Uomini della congregazione presentarono alla corte suprema di Varsavia un esposto, denunciando la stasi dell’amministrazione comunale di fronte alle violenze perpetrate dai luterani a danno dei cattolici. Il sovrano in persona presenziò la seduta della corte suprema. Augusto II prima di cingersi il capo con la corona polacca, era (e restava) elettore di Sassonia. Egli nasceva protestante e solo dopo si convertì al cattolicesimo romano, proprio per sedersi sul trono di Polonia.
La corte suprema di Varsavia era di parte, in quanto composta unicamente da giuristi cattolici. Questa si pronunciò in novembre: condanna a morte per Rösner e altri dodici luterani. Un “plotone di esecuzione” si presentò a Toruń per il 7 dicembre. La condanna fu eseguita secondo le indicazioni provenienti da Varsavia, tra decapitazioni, roghi e squartamenti. Orrori come non se ne vedevano da un bel po’ di tempo da quelle parti.

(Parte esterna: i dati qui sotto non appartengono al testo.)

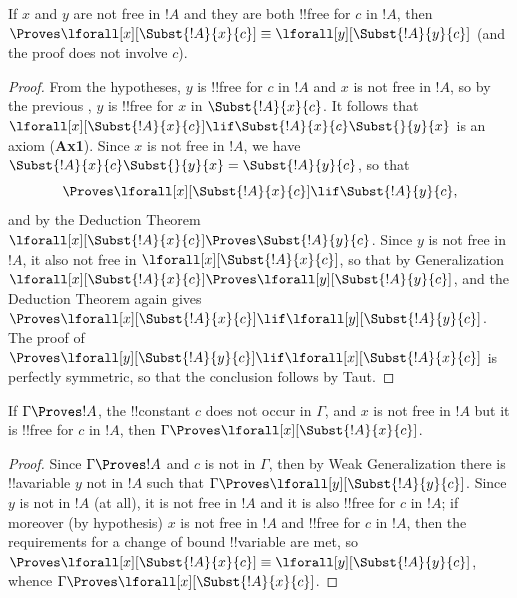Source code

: \documentclass[../../../include/open-logic-section]{subfiles}
\begin{document}
\begin{lem}
If $x$ and $y$ are not free in $!A$ and they are both !!{free for} $c$
in $!A$, then $\Proves \lforall[x][\Subst{!A}{x}{c}] \equiv
\lforall[y][\Subst{!A}{y}{c}]$ (and the proof does not involve $c$).
\end{lem}

\begin{proof} 
From the hypotheses, $y$ is !!{free for} $c$ in $!A$ and $x$ is not
free in $!A$, so by the previous , $y$ is
!!{free for} $x$ in $\Subst{!A}{x}{c}$. It follows that
$\lforall[x][\Subst{!A}{x}{c}] \lif \Subst{!A}{x}{c} \Subst{}{y}{x}$
is an axiom (\textbf{Ax1}). Since $x$ is not free in $!A$, we have
$\Subst{!A}{x}{c} \Subst{}{y}{x} = \Subst{!A}{y}{c}$, so that 
\[
\Proves \lforall[x][\Subst{!A}{x}{c}] \lif \Subst{!A}{y}{c}, 
\] 
and by the Deduction Theorem $\lforall[x][\Subst{!A}{x}{c}] \Proves
\Subst{!A}{y}{c}$. Since $y$ is not free in $!A$, it also not free in
$\lforall[x][\Subst{!A}{x}{c}]$, so that by Generalization
$\lforall[x][\Subst{!A}{x}{c}] \Proves \lforall[y][\Subst{!A}{y}{c}]$,
and the Deduction Theorem again gives $\Proves
\lforall[x][\Subst{!A}{x}{c}] \lif \lforall[y][\Subst{!A}{y}{c}]$.
The proof of $\Proves \lforall[y][\Subst{!A}{y}{c}] \lif \lforall[x]
[\Subst{!A}{x}{c}]$ is perfectly symmetric, so that the conclusion
follows by Taut.
\end{proof}

\begin{thm}
If $\Gamma \Proves !A$, the !!{constant} $c$ does not occur in
$\Gamma$, and $x$ is not free in $!A$ but it is !!{free for} $c$ in $!A$,
then $\Gamma \Proves \lforall[x][\Subst{!A}{x}{c}]$. 
\end{thm}

\begin{proof} 
Since $\Gamma \Proves !A$ and $c$ is not in $\Gamma$, then by
Weak Generalization there is !!a{variable} $y$ not in $!A$ such that
$\Gamma \Proves \lforall[y][\Subst{!A}{y}{c}]$. Since $y$ is not in $!A$
(at all), it is not free in $!A$ and it is also !!{free for} $c$ in $!A$;
if moreover (by hypothesis) $x$ is not free in $!A$ and !!{free for} $c$ in
$!A$, then the requirements for a change of bound !!{variable} are met, so
$\Proves \lforall[x][\Subst{!A}{x}{c}] \equiv
\lforall[y][\Subst{!A}{y}{c}]$, whence $\Gamma \Proves
\lforall[x][\Subst{!A}{x}{c}]$. 
\end{proof}
\end{document}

La notizia della macabra esecuzione fece il giro dell’Europa, venendo tuttavia strumentalizzata a seconda della convenienza. Alcuni storici hanno tirato in ballo “l’efficiente macchina propagandistica dei Brandeburgo-Prussia”, la quale si avvalse del tumulto di Toruń per “brutalizzare” i polacchi cattolici, smentire la loro presunta tolleranza religiosa – che pure vi fu – e in generale screditare la Confederazione polacco-lituana, con la quale aveva più di qualche conto in sospeso. Nodi che verranno al pettine di lì a poco con le famigerate spartizioni.